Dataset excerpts
-*-*-
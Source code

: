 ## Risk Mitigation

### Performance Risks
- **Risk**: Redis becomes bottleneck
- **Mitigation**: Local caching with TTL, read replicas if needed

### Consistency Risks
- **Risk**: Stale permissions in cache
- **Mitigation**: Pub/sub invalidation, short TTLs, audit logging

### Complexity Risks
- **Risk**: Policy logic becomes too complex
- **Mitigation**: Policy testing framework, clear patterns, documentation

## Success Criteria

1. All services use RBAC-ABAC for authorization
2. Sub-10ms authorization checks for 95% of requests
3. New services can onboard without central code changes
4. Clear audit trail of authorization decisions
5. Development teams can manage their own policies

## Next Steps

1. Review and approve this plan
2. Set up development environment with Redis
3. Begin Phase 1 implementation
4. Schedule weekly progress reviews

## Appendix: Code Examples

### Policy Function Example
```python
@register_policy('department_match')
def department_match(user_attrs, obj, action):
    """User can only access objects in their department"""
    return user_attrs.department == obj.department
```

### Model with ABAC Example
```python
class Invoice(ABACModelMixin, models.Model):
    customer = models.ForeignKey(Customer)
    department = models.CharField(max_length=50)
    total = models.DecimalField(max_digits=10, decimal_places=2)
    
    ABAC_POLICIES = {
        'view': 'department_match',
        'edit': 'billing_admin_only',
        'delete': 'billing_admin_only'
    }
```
-*-*-
TASK TO CARRY OUT
A bare number is the whole answer: how many lines in the entries contain "their"?

TASK RESPONSE
2